**EXERCISE OBJECTIVE:** Could you return all of the entries below exactly, minus the pictures?

Items listed in a dataset
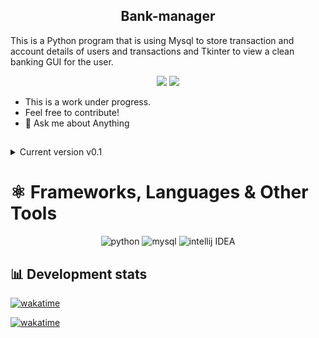 <h2 align="center">Bank-manager</h2>
 <p>This is a Python program that is using Mysql to store transaction and account details of users and transactions and Tkinter to view a clean banking GUI for the user.
 </p>

 <p align="center">
    <img src="https://img.shields.io/badge/Language-Python-yellow?style=for-the-badge&logo=python&logoColor=white">
    <img src="https://img.shields.io/badge/Edit-Working...-brightgreen?style=for-the-badge&logo=Textpattern&logoColor=white">
 </p>

<ul align="left">
  <li> This is a work under progress. </li>
  <li> Feel free to contribute! </li>
  <li> 💬 Ask me about Anything </li>
</ul>  
  
##  
     
<details><summary> Current version v0.1 </summary>
 <p>Any further versions will be committed and updated based on verison.</p>
</details> 
    
# ⚛️ Frameworks, Languages & Other Tools
  <p align="center">
    <img src="https://img.shields.io/badge/-PYTHON-green?style=for-the-badge&color=FFD43B&logo=python&logoColor=white" alt="python" /> 
    <img src="https://img.shields.io/badge/-MySQL-green?style=for-the-badge&logo=MySQL&logoColor=white&color=00758F" alt="mysql" />
    <img src="https://img.shields.io/badge/-Intellij%20IDEA-green?style=for-the-badge&logo=IntelliJIDEA&logoColor=white&color=4ADEDE" alt="intellij IDEA" />
  </p>  
  

## 📊 Development stats
<a href="https://wakatime.com/badge/user/0f114570-49f0-4757-8a26-ea8f48087145/project/be43b368-22fb-4f8a-8e9a-a7d61b1fd169"><img src="https://wakatime.com/badge/user/0f114570-49f0-4757-8a26-ea8f48087145/project/be43b368-22fb-4f8a-8e9a-a7d61b1fd169.svg" alt="wakatime"></a>


<a href="https://wakatime.com/badge/github/captainion2119/Bank-manager"><img src="https://wakatime.com/badge/github/captainion2119/Bank-manager.svg" alt="wakatime"></a>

**RESULT BELOW:**
 <h2 align="center">Bank-manager</h2>
 <p>This is a Python program that is using Mysql to store transaction and account details of users and transactions and Tkinter to view a clean banking GUI for the user.
 </p>

 <p align="center">
    <img src="https://img.shields.io/badge/Language-Python-yellow?style=for-the-badge&logo=python&logoColor=white">
    <img src="https://img.shields.io/badge/Edit-Working...-brightgreen?style=for-the-badge&logo=Textpattern&logoColor=white">
 </p>

<ul align="left">
  <li> This is a work under progress. </li>
  <li> Feel free to contribute! </li>
  <li> 💬 Ask me about Anything </li>
</ul>  
  
##  
     
<details><summary> Current version v0.1 </summary>
 <p>Any further versions will be committed and updated based on verison.</p>
</details> 
    
# ⚛️ Frameworks, Languages & Other Tools
  <p align="center">
    <img src="https://img.shields.io/badge/-PYTHON-green?style=for-the-badge&color=FFD43B&logo=python&logoColor=white" alt="python" /> 
    <img src="https://img.shields.io/badge/-MySQL-green?style=for-the-badge&logo=MySQL&logoColor=white&color=00758F" alt="mysql" />
    <img src="https://img.shields.io/badge/-Intellij%20IDEA-green?style=for-the-badge&logo=IntelliJIDEA&logoColor=white&color=4ADEDE" alt="intellij IDEA" />
  </p>  
  

## 📊 Development stats
<a href="https://wakatime.com/badge/user/0f114570-49f0-4757-8a26-ea8f48087145/project/be43b368-22fb-4f8a-8e9a-a7d61b1fd169"><img src="https://wakatime.com/badge/user/0f114570-49f0-4757-8a26-ea8f48087145/project/be43b368-22fb-4f8a-8e9a-a7d61b1fd169.svg" alt="wakatime"></a>


<a href="https://wakatime.com/badge/github/captainion2119/Bank-manager"><img src="https://wakatime.com/badge/github/captainion2119/Bank-manager.svg" alt="wakatime"></a>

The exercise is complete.